* Work task
Scan the records for the word "Fixed". Report each line where it occurs.

* Data records
◆ ◆ ◆ ◆
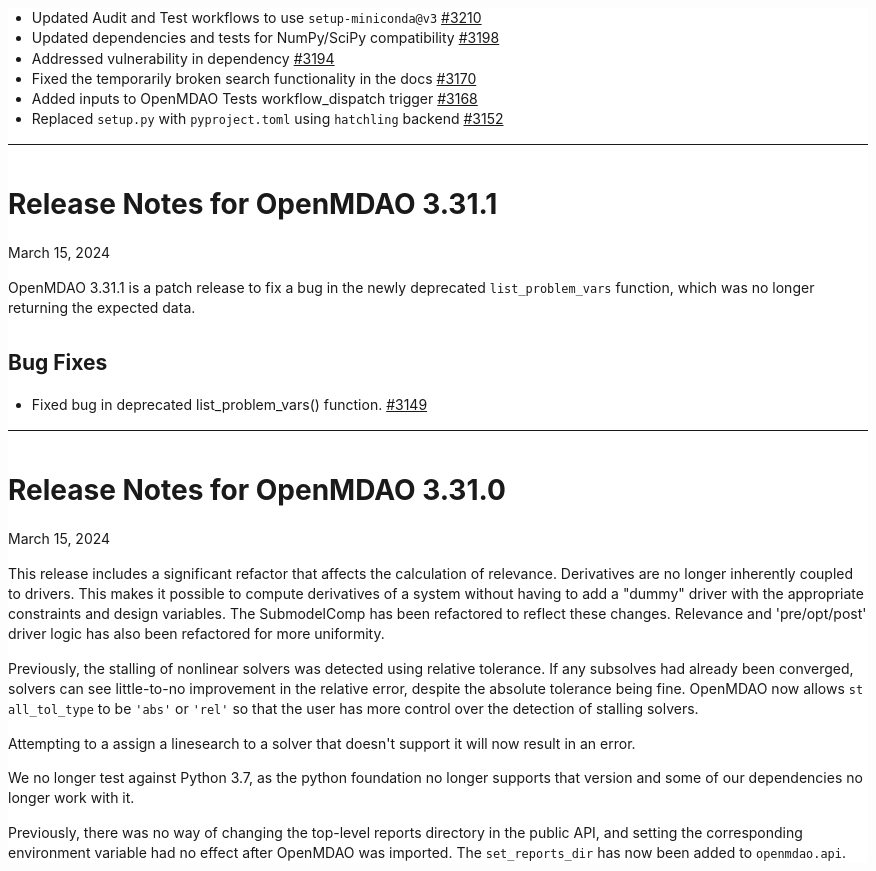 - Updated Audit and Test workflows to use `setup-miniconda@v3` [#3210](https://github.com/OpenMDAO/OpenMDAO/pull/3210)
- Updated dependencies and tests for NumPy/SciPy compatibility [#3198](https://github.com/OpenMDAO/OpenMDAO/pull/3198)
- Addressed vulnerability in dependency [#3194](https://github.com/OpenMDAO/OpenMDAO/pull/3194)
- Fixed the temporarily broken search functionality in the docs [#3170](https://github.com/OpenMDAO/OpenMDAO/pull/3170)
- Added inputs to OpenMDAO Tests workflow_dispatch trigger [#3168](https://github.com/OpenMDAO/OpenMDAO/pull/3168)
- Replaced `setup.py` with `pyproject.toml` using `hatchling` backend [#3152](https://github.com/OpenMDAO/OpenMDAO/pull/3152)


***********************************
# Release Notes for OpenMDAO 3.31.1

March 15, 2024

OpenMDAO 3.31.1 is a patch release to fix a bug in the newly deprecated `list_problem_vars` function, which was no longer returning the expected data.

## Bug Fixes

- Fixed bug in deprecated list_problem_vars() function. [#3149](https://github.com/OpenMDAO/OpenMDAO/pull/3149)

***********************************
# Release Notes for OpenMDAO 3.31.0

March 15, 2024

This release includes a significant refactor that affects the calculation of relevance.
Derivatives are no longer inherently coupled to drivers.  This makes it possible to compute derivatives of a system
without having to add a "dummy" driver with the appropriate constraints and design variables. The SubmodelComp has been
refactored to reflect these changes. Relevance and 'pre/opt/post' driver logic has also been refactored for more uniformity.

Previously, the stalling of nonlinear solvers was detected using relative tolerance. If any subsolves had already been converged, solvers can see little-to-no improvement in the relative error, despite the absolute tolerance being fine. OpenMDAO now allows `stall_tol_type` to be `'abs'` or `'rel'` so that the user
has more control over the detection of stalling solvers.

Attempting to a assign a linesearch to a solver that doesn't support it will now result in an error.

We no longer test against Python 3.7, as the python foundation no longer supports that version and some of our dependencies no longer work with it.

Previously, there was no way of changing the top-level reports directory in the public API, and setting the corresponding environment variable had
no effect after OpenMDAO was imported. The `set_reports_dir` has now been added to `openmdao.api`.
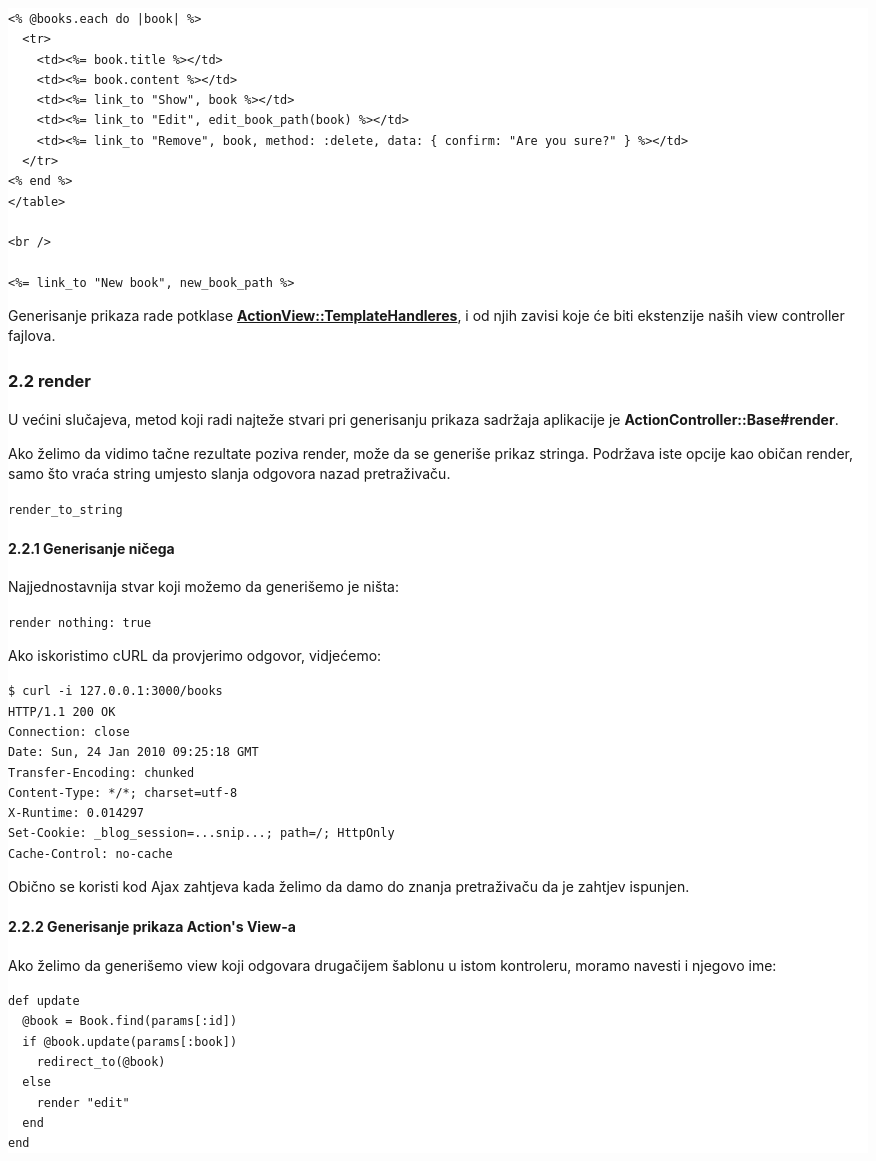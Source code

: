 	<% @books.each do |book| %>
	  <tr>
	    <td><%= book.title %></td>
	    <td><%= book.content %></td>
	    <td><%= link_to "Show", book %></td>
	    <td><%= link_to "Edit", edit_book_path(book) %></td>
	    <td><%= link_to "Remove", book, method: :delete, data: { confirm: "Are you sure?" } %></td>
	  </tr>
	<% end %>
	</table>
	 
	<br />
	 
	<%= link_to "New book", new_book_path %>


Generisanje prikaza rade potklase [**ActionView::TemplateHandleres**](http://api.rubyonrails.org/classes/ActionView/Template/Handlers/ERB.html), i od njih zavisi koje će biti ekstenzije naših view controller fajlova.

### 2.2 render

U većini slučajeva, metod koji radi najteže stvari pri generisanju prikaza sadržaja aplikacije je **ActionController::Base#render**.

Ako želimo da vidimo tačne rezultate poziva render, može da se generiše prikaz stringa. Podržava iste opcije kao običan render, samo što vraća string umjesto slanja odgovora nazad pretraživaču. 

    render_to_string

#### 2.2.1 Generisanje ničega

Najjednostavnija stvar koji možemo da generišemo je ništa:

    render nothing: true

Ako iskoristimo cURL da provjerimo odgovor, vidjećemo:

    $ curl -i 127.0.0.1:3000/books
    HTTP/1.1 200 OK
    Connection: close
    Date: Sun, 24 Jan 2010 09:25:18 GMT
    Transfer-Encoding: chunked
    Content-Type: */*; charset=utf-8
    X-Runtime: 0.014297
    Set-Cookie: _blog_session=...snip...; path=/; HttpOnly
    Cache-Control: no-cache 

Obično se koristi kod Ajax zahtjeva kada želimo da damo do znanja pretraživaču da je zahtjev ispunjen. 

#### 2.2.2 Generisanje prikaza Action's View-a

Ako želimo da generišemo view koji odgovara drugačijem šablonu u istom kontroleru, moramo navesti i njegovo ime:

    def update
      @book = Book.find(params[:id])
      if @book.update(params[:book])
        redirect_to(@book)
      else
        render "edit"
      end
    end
◆ ◆ ◆ ◆
* Solution for this problem
- Fixed the temporarily broken search functionality in the docs [#3170](https://github.com/OpenMDAO/OpenMDAO/pull/3170)
- Fixed bug in deprecated list_problem_vars() function. [#3149](https://github.com/OpenMDAO/OpenMDAO/pull/3149)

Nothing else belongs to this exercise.